**Aim of the exercise:** Your answer should consist only of the lines below from the one with "A reference to" through the one with "comma operator.''", copied exactly.

**Task input:**

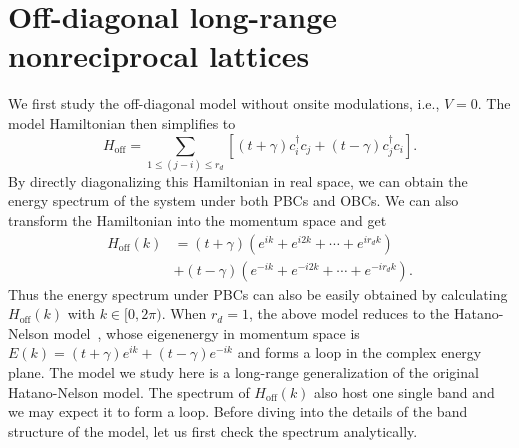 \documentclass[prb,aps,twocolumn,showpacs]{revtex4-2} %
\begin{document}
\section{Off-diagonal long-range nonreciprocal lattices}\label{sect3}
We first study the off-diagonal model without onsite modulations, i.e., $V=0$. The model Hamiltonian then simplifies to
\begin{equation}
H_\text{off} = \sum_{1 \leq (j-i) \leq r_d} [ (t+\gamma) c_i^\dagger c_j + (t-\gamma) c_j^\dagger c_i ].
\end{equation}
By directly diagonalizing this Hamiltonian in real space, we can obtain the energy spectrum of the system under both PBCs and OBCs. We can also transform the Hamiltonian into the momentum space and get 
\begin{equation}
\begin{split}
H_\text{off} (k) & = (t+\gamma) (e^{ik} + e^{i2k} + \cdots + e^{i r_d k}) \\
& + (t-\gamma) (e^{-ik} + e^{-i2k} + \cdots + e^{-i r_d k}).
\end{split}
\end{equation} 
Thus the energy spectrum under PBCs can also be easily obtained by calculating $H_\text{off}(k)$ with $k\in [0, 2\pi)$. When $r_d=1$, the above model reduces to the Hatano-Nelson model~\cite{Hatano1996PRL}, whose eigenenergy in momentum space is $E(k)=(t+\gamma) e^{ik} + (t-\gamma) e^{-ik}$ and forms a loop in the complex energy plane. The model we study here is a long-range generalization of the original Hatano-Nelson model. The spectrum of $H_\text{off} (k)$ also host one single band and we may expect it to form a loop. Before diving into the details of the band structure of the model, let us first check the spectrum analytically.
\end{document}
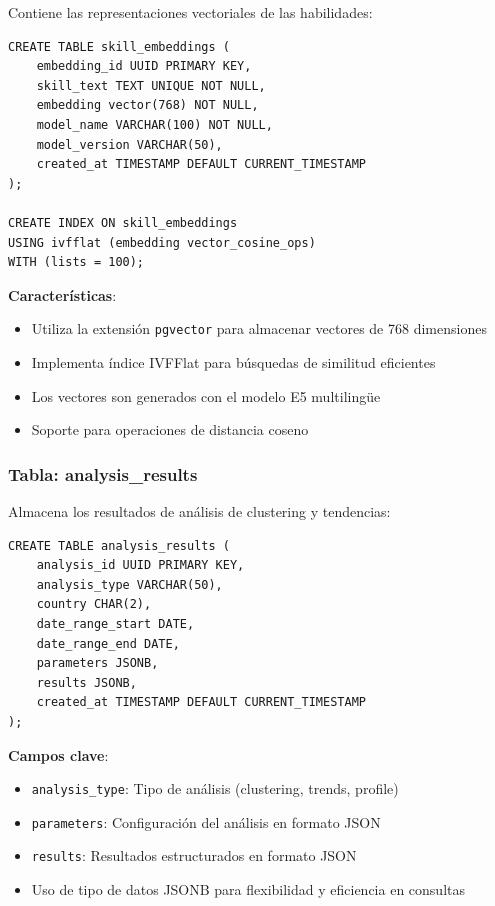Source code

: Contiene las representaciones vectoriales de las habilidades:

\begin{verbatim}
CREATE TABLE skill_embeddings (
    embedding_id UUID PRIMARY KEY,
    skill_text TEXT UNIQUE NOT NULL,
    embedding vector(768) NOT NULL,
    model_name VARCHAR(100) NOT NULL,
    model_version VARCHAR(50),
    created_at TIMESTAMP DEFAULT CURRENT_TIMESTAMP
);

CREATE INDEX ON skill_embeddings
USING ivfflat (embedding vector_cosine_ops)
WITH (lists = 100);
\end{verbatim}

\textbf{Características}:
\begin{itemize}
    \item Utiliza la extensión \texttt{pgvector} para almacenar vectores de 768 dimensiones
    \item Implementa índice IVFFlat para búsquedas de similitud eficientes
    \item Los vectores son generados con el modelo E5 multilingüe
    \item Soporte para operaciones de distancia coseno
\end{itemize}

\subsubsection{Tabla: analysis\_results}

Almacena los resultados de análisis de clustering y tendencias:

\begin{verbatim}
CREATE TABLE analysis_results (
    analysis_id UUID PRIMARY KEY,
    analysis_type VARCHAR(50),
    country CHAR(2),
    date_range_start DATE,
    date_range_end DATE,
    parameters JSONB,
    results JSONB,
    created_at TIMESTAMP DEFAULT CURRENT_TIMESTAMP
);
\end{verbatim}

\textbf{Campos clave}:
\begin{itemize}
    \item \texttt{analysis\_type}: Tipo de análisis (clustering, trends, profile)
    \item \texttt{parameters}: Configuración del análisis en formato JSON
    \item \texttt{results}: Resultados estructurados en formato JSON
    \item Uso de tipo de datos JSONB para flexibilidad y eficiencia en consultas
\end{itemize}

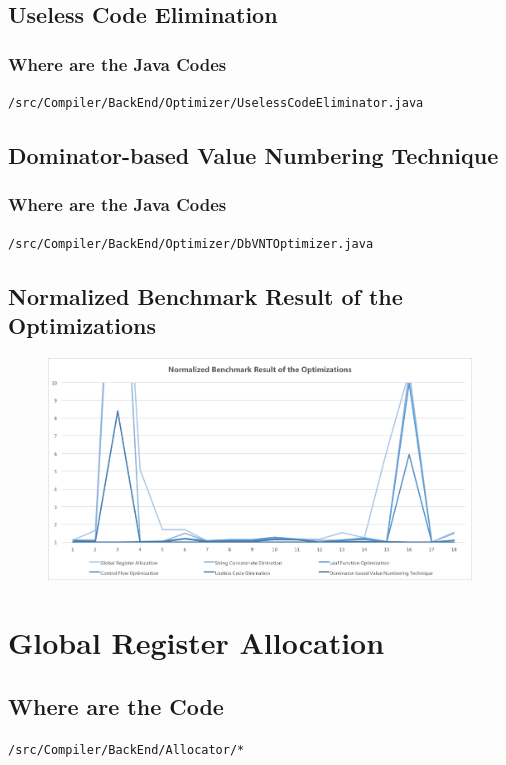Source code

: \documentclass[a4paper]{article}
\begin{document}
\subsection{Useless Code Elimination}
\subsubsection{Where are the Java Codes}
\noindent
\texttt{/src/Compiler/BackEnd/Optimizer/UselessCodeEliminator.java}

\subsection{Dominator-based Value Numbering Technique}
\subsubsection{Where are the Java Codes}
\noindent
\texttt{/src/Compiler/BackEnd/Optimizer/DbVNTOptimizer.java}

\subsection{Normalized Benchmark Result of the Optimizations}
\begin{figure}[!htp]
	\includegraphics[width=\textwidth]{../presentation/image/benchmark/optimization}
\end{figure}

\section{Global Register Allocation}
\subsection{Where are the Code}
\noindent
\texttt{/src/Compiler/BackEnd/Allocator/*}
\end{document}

==

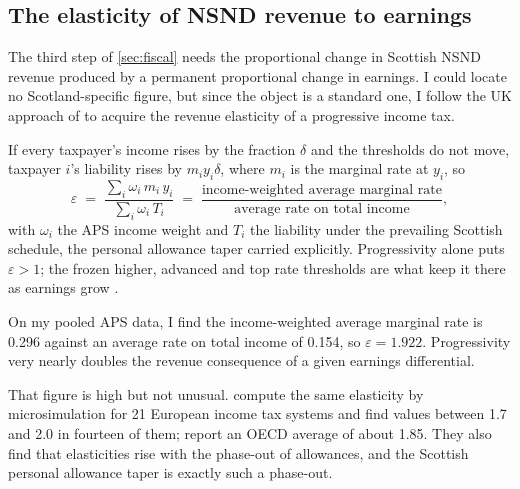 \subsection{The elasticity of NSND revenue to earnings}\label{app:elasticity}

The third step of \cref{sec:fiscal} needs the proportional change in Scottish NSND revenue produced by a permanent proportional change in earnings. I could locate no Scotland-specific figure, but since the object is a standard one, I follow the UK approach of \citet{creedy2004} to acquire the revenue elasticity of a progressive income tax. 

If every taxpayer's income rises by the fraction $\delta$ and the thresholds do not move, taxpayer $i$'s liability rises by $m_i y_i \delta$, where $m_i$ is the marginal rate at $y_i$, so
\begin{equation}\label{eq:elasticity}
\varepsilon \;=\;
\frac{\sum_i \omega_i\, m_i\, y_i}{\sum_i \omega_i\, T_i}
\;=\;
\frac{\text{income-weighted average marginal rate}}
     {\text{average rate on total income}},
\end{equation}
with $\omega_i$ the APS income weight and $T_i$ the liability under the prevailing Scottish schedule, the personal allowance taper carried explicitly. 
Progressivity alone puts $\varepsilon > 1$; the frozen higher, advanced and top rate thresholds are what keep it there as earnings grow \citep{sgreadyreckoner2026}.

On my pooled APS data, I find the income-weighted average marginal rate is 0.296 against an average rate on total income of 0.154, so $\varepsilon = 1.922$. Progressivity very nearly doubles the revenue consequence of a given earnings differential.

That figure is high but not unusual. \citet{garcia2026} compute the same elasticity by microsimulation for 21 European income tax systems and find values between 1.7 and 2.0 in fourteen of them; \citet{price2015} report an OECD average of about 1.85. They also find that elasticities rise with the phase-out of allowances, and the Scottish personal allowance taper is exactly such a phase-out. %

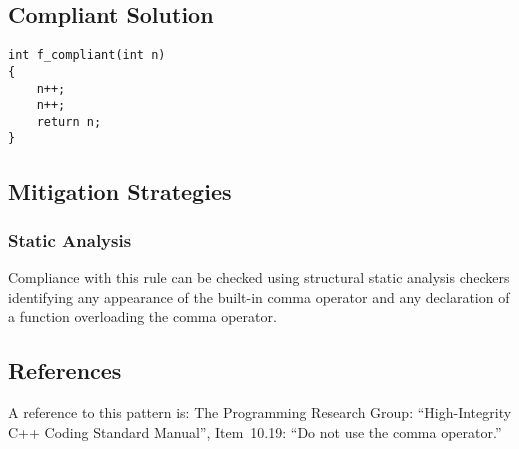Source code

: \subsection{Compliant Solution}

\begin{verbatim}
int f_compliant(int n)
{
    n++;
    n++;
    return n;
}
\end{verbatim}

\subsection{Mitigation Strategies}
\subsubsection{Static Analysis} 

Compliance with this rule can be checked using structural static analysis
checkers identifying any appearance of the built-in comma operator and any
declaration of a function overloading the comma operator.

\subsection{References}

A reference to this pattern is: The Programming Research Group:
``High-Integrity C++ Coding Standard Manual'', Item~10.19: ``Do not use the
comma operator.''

**Finished task:**
A reference to this pattern is: The Programming Research Group:
``High-Integrity C++ Coding Standard Manual'', Item~10.19: ``Do not use the
comma operator.''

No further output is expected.